DATA FOR ANALYSIS below:
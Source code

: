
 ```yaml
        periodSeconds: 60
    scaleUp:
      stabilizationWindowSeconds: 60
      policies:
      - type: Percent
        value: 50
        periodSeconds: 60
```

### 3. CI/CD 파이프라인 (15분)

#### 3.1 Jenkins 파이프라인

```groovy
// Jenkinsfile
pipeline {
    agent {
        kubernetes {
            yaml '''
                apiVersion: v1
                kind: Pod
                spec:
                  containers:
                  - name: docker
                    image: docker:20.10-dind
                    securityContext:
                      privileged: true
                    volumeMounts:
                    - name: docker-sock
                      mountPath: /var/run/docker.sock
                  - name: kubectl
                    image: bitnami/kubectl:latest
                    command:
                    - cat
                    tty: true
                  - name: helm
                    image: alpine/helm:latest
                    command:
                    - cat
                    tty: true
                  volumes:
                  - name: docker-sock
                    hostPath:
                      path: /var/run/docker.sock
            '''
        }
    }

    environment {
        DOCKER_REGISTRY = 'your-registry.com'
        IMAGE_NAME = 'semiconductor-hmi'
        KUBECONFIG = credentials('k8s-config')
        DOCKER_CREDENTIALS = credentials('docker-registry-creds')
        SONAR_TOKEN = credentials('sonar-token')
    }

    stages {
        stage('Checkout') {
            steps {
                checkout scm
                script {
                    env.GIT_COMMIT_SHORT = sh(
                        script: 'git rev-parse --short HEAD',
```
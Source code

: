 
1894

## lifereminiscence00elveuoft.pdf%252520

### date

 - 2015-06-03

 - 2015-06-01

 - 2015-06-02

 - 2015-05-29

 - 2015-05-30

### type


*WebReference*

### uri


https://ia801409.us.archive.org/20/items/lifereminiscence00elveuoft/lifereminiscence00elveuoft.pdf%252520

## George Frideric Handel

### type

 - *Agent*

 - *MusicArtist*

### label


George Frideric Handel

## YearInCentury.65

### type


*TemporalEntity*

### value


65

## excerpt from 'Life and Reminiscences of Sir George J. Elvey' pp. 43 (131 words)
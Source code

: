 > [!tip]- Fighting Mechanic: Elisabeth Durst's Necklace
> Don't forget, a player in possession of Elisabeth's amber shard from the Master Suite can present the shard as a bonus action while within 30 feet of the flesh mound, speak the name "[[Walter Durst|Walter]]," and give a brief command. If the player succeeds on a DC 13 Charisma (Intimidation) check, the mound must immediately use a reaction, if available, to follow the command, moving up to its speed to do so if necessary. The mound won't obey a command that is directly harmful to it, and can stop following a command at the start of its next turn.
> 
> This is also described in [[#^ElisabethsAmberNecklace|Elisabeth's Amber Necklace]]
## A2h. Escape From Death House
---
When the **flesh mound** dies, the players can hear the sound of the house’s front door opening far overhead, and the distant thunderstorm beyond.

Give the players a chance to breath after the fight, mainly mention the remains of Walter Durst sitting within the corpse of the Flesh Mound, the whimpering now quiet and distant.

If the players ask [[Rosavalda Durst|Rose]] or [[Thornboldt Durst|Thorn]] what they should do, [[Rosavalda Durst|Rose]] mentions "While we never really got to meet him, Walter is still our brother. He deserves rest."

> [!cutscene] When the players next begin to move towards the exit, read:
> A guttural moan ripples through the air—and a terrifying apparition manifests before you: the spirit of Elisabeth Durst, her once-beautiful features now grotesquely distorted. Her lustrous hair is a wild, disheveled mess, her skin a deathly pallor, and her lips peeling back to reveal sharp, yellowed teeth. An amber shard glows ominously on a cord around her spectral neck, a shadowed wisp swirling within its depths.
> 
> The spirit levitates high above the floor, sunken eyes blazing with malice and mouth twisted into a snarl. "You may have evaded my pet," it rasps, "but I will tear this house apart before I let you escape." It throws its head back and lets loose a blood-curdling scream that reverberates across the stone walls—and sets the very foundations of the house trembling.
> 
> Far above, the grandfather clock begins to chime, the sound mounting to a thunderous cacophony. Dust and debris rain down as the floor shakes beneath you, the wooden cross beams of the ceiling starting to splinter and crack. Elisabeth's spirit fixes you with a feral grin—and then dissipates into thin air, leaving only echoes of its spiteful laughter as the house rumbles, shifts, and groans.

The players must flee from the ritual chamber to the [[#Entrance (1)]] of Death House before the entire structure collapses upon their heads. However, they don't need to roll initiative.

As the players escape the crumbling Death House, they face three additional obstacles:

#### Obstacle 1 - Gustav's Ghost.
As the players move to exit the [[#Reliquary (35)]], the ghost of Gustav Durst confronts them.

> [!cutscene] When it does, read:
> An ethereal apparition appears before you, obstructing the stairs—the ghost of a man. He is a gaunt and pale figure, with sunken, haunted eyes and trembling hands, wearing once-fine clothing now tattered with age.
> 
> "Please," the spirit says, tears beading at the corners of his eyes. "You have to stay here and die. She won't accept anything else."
End of DATA FOR ANALYSIS.
EXERCISE PROMPT:
Exactly as they stand, repeat all the records.

COMPLETED TASK:
Source code

:
 ```yaml
        periodSeconds: 60
    scaleUp:
      stabilizationWindowSeconds: 60
      policies:
      - type: Percent
        value: 50
        periodSeconds: 60
```

### 3. CI/CD 파이프라인 (15분)

#### 3.1 Jenkins 파이프라인

```groovy
// Jenkinsfile
pipeline {
    agent {
        kubernetes {
            yaml '''
                apiVersion: v1
                kind: Pod
                spec:
                  containers:
                  - name: docker
                    image: docker:20.10-dind
                    securityContext:
                      privileged: true
                    volumeMounts:
                    - name: docker-sock
                      mountPath: /var/run/docker.sock
                  - name: kubectl
                    image: bitnami/kubectl:latest
                    command:
                    - cat
                    tty: true
                  - name: helm
                    image: alpine/helm:latest
                    command:
                    - cat
                    tty: true
                  volumes:
                  - name: docker-sock
                    hostPath:
                      path: /var/run/docker.sock
            '''
        }
    }

    environment {
        DOCKER_REGISTRY = 'your-registry.com'
        IMAGE_NAME = 'semiconductor-hmi'
        KUBECONFIG = credentials('k8s-config')
        DOCKER_CREDENTIALS = credentials('docker-registry-creds')
        SONAR_TOKEN = credentials('sonar-token')
    }

    stages {
        stage('Checkout') {
            steps {
                checkout scm
                script {
                    env.GIT_COMMIT_SHORT = sh(
                        script: 'git rev-parse --short HEAD',
```
Source code

: 
1894

## lifereminiscence00elveuoft.pdf%252520

### date

 - 2015-06-03

 - 2015-06-01

 - 2015-06-02

 - 2015-05-29

 - 2015-05-30

### type


*WebReference*

### uri


https://ia801409.us.archive.org/20/items/lifereminiscence00elveuoft/lifereminiscence00elveuoft.pdf%252520

## George Frideric Handel

### type

 - *Agent*

 - *MusicArtist*

### label


George Frideric Handel

## YearInCentury.65

### type


*TemporalEntity*

### value


65

## excerpt from 'Life and Reminiscences of Sir George J. Elvey' pp. 43 (131 words)
Source code

: > [!tip]- Fighting Mechanic: Elisabeth Durst's Necklace
> Don't forget, a player in possession of Elisabeth's amber shard from the Master Suite can present the shard as a bonus action while within 30 feet of the flesh mound, speak the name "[[Walter Durst|Walter]]," and give a brief command. If the player succeeds on a DC 13 Charisma (Intimidation) check, the mound must immediately use a reaction, if available, to follow the command, moving up to its speed to do so if necessary. The mound won't obey a command that is directly harmful to it, and can stop following a command at the start of its next turn.
> 
> This is also described in [[#^ElisabethsAmberNecklace|Elisabeth's Amber Necklace]]
## A2h. Escape From Death House
---
When the **flesh mound** dies, the players can hear the sound of the house’s front door opening far overhead, and the distant thunderstorm beyond.

Give the players a chance to breath after the fight, mainly mention the remains of Walter Durst sitting within the corpse of the Flesh Mound, the whimpering now quiet and distant.

If the players ask [[Rosavalda Durst|Rose]] or [[Thornboldt Durst|Thorn]] what they should do, [[Rosavalda Durst|Rose]] mentions "While we never really got to meet him, Walter is still our brother. He deserves rest."

> [!cutscene] When the players next begin to move towards the exit, read:
> A guttural moan ripples through the air—and a terrifying apparition manifests before you: the spirit of Elisabeth Durst, her once-beautiful features now grotesquely distorted. Her lustrous hair is a wild, disheveled mess, her skin a deathly pallor, and her lips peeling back to reveal sharp, yellowed teeth. An amber shard glows ominously on a cord around her spectral neck, a shadowed wisp swirling within its depths.
> 
> The spirit levitates high above the floor, sunken eyes blazing with malice and mouth twisted into a snarl. "You may have evaded my pet," it rasps, "but I will tear this house apart before I let you escape." It throws its head back and lets loose a blood-curdling scream that reverberates across the stone walls—and sets the very foundations of the house trembling.
> 
> Far above, the grandfather clock begins to chime, the sound mounting to a thunderous cacophony. Dust and debris rain down as the floor shakes beneath you, the wooden cross beams of the ceiling starting to splinter and crack. Elisabeth's spirit fixes you with a feral grin—and then dissipates into thin air, leaving only echoes of its spiteful laughter as the house rumbles, shifts, and groans.

The players must flee from the ritual chamber to the [[#Entrance (1)]] of Death House before the entire structure collapses upon their heads. However, they don't need to roll initiative.

As the players escape the crumbling Death House, they face three additional obstacles:

#### Obstacle 1 - Gustav's Ghost.
As the players move to exit the [[#Reliquary (35)]], the ghost of Gustav Durst confronts them.

> [!cutscene] When it does, read:
> An ethereal apparition appears before you, obstructing the stairs—the ghost of a man. He is a gaunt and pale figure, with sunken, haunted eyes and trembling hands, wearing once-fine clothing now tattered with age.
> 
> "Please," the spirit says, tears beading at the corners of his eyes. "You have to stay here and die. She won't accept anything else."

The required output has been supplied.